Another report from the Jaipur Literature Festival panel on the crisis in American fiction: “Amis parried with the idea that it would be impossible for a novel like Saul Bellow’s contemplative tome Humboldt’s Gift to spend eight months on the American best seller list like it did in it’s day. McInerney brought up Franzen’s Freedom and its success, then Amis replied with: “Not a comparable novel…There is a lot going on in that Franzen novel, in Humboldt’s Gift, nothing happens at all.”

Karen Russell on how her debut novel, Swamplandia!, may or may not have been influenced by Katherine Dunn‘s Geek Love: “I’m afraid to read it now because I’m sure that she’ll take me to the People’s Court for plagiarism. I think that a billion years ago, when I first read it, it must have been the proto-proto-influence. She made it possible to have an eccentric family that exists off the grid and to use it to explore universal family themes, which just ends up highlighting how the most mundane sibling rivalry and Oedipal conflicts that any family in New Jersey can relate to … it’s that, but instead there’s Arty the flipper boy. I owe her a great debt.”

Wuss 1.0

“The Naked and the Conflicted,” Katie Roiphe‘s essay in last week’s New York Times Book Review, is a little like that old cartoon of a blackboard showing the beginning of an equation and its solution, with the words “then a miracle occurs” written in between. In the 60s, Roiphe argues, writers like Philip Roth, John Updike, Norman Mailer, and Saul Bellow were proudly open about sex, their sexuality, and the kind of power they enjoyed wielding over women; today’s male authors, by contrast, write about sex as if they’re disinterested or downright scared of it. In between, feminism occurred.

I don’t reflexively disagree with the notion that consensus male fiction writers of the 60s wrote more candidly about sex; if there’s nothing shocking about the sex scenes themselves in Couples, Updike was definitely much more casual with c-bombs than most male writers would be today. I’m just not sure what feminism has to do with it, at least any more than it has to do with changing marriage patterns (you can’t be a randy adulterer in your 20s if everybody’s waiting till they’re 30 to get hitched), more explicit sex in other media, or anything else. I’m also not convinced that the division in generational attitudes is as clean as she asserts.

“Passivity, a paralyzed sweetness, a deep ambivalence about sexual appetite, are somehow taken as signs of a complex and admirable inner life” in more contemporary writers’ work, Roiphe writes, calling out Dave Eggers, Benjamin Kunkel, David Foster Wallace, and Michael Chabon for special attention. Roiphe doesn’t mention any particular moment when this shift occurred, saying only that younger writers who are “steeped in a certain kind of liberal education” produce works “denuded of a certain carnality” as a result of a “certain cultural shutting down,” so now sex has “a certain vanished grandeur.” (When a critic repeatedly opines about “a certain” anything, you can be pretty sure that something isn’t being studied closely enough.) So I wonder what she might make of novels that appeared in the middle of this timeline, like, say, Richard Ford‘s The Sportswriter.

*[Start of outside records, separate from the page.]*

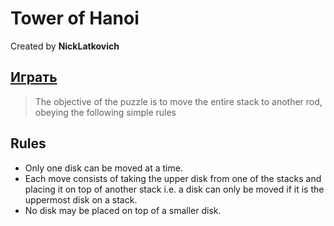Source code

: ﻿# Tower of Hanoi

Created by **NickLatkovich**

## [Играть](https://googledrive.com/host/0By05m6YZ9rvEMi1GNFJaRVVWdHc "Играть")

>The objective of the puzzle is to move the entire stack to another rod, obeying the following simple rules

## Rules
* Only one disk can be moved at a time.
* Each move consists of taking the upper disk from one of the stacks and placing it on top of another stack i.e. a disk can only be moved if it is the uppermost disk on a stack.
* No disk may be placed on top of a smaller disk.
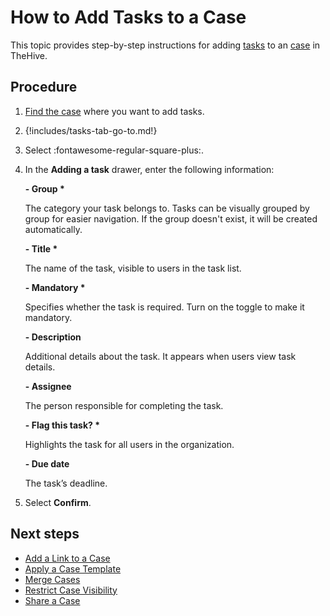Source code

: # How to Add Tasks to a Case

This topic provides step-by-step instructions for adding [tasks](../tasks/about-tasks.md) to an [case](../cases/about-cases.md) in TheHive.

## Procedure

1. [Find the case](../search-for-cases/find-a-case.md) where you want to add tasks.

2. {!includes/tasks-tab-go-to.md!}

3. Select :fontawesome-regular-square-plus:.

4. In the **Adding a task** drawer, enter the following information:

    **- Group \***

    The category your task belongs to. Tasks can be visually grouped by group for easier navigation. If the group doesn't exist, it will be created automatically.

    **- Title \***

    The name of the task, visible to users in the task list.

    **- Mandatory \***

    Specifies whether the task is required. Turn on the toggle to make it mandatory.

    **- Description**

    Additional details about the task. It appears when users view task details.

    **- Assignee**

    The person responsible for completing the task.

    **- Flag this task? \***

    Highlights the task for all users in the organization.

    **- Due date**

    The task’s deadline.

5. Select **Confirm**.

## Next steps

* [Add a Link to a Case](add-a-link-to-a-case.md)
* [Apply a Case Template](apply-a-case-template.md)
* [Merge Cases](merge-cases.md)
* [Restrict Case Visibility](restrict-visibility-case.md)
* [Share a Case](share-a-case.md)

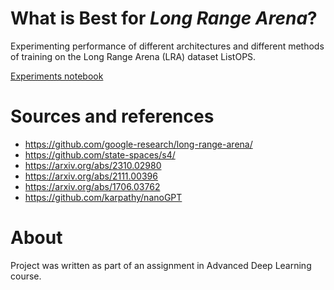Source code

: # What is Best for _Long Range Arena_?

Experimenting performance of different architectures and different methods of training on the Long Range Arena (LRA) dataset ListOPS.

[Experiments notebook](https://colab.research.google.com/drive/TODO)

# Sources and references
- https://github.com/google-research/long-range-arena/
- https://github.com/state-spaces/s4/
- https://arxiv.org/abs/2310.02980
- https://arxiv.org/abs/2111.00396
- https://arxiv.org/abs/1706.03762
- https://github.com/karpathy/nanoGPT

# About
Project was written as part of an assignment in Advanced Deep Learning course.
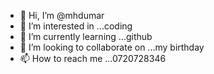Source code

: - 👋 Hi, I’m @mhdumar
- 👀 I’m interested in ...coding
- 🌱 I’m currently learning ...github
- 💞️ I’m looking to collaborate on ...my birthday 
- 📫 How to reach me ...0720728346

<!---
umaramajjjcd/umaramajjjcd is a ✨ special ✨ repository because its `README.md` (this file) appears on your GitHub profile.
You can click the Preview link to take a look at your changes.
--->
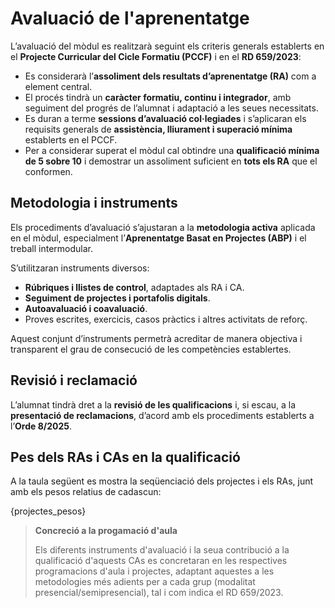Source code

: # Avaluació de l'aprenentatge

<!-- 

De la guia:

Fent referència a l'avaluació, la programació del mòdul concretarà els aspectes curriculars mínims que es consideren bàsics per a superar el mòdul corresponent, segons el que arreplegue el reial decret que regula cada títol i l'orde corresponent al seu currículum. Així doncs, els referents últims per a l'avaluació seran les competències associades a l'oferta formativa.

Serà imprescindible avaluar tots els RA, encara que no indispensable superar-los tots per a obtindre una qualificació positiva en el mòdul, sinó els considerats mínims específics i la relació dels quals haurà d'aparéixer explicitada en la programació didàctica corresponent a cada mòdul.
En qualsevol cas, la programació didàctica haurà d'especificar:

a. Els procediments i els instruments d'avaluació de l'aprenentatge de l'alumnat: és necessari concretar quins seran els instruments i les evidències que utilitzarem per a avaluar el procés d'aprenentatge, tenint en compte que tot criteri necessita almenys una activitat d'avaluació, però una mateixa activitat pot servir per a valorar diferents criteris.
b. Els criteris de qualificació que s'hagen d'aplicar: en la programació didàctica de cada mòdul han de definir-se els criteris de qualificació globals del mòdul, ponderant els RA i per a l'avaluació de cada RA s'han de ponderar els CE associats. 

Al punt 4 de la guia es parla més extensament de l'avaluació. Alguens coses de les que es parla:

- Cal un canvi de paradigma, i passar de l'avaluació basada en continguts a basada en l'adquisició de competències.
- La guia fa una proposta, però no és prescriptiva
- L'avaluació ha de ser:
  - contínua
  - basada en RA
  - Adaptada a les metodologies

-->

<!-- Text "inspirat" per chatgpt a partir de la guia i després de fer-li l'explicació de com treballem -->

L’avaluació del mòdul es realitzarà seguint els criteris generals establerts en el **Projecte Curricular del Cicle Formatiu (PCCF)** i en el **RD 659/2023**:

* Es considerarà l’**assoliment dels resultats d’aprenentatge (RA)** com a element central.
* El procés tindrà un **caràcter formatiu, continu i integrador**, amb seguiment del progrés de l’alumnat i adaptació a les seues necessitats.
* Es duran a terme **sessions d’avaluació col·legiades** i s’aplicaran els requisits generals de **assistència, lliurament i superació mínima** establerts en el PCCF.
* Per a considerar superat el mòdul cal obtindre una **qualificació mínima de 5 sobre 10** i demostrar un assoliment suficient en **tots els RA** que el conformen.

## Metodologia i instruments

Els procediments d’avaluació s’ajustaran a la **metodologia activa** aplicada en el mòdul, especialment l’**Aprenentatge Basat en Projectes (ABP)** i el treball intermodular.

S’utilitzaran instruments diversos:

* **Rúbriques i llistes de control**, adaptades als RA i CA.
* **Seguiment de projectes i portafolis digitals**.
* **Autoavaluació i coavaluació**.
* Proves escrites, exercicis, casos pràctics i altres activitats de reforç.

Aquest conjunt d’instruments permetrà acreditar de manera objectiva i transparent el grau de consecució de les competències establertes.

## Revisió i reclamació

L’alumnat tindrà dret a la **revisió de les qualificacions** i, si escau, a la **presentació de reclamacions**, d’acord amb els procediments establerts a l’**Orde 8/2025**.

## Pes dels RAs i CAs en la qualificació

A la taula següent es mostra la seqüenciació dels projectes i els RAs, junt amb els pesos relatius de cadascun:

{projectes_pesos}


>
> **Concreció a la progamació d'aula**
>
> Els diferents instruments d'avaluació i la seua contribució a la qualificació d'aquests CAs es concretaran en les respectives programacions d'aula i projectes, adaptant aquestes a les metodologies més adients per a cada grup (modalitat presencial/semipresencial), tal i com indica el RD 659/2023.
>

That book came out in 1986, presumably in the heart of the moment when feminism was doing its literary damage. Ford’s a Boomer though, and at least demographically enough a part of the patriarchal past to be immune to “a certain kind of liberal education.” Yet Frank Bascombe is, by most stereotypical standards of masculinity, a bit of a wuss. He participates in a support group for divorced men like himself, likes sports but isn’t particularly interested in the manly-man aspects of it, is comfortable following instead of leading, and tends to succumb to a “dreaminess” that leaves him occasionally out of touch with the wider world. (Not without reason; he’s been mourning the death of his son for years.) Women? He’s an enthusiast, but not in any explicit way. Frank doesn’t fuck or screw or deploy any of the coarser terms for sex. He “boinks.” He “woggles.” He and a woman go “woogling around in each other’s businesses.” He refers to his ex-wife as “X,” which in most novels might have a tinge of I’ll-never-speak-her-name-again to it, but Frank’s too well-meaning for that; his use of “X” seems more an act of protection, a willingness to keep her name out of the document he’s writing. If we’re arbitrarily laying blame for Wallace’s disinterest in writing about fucking, there’s no reason not to blame Ford as much as anybody else.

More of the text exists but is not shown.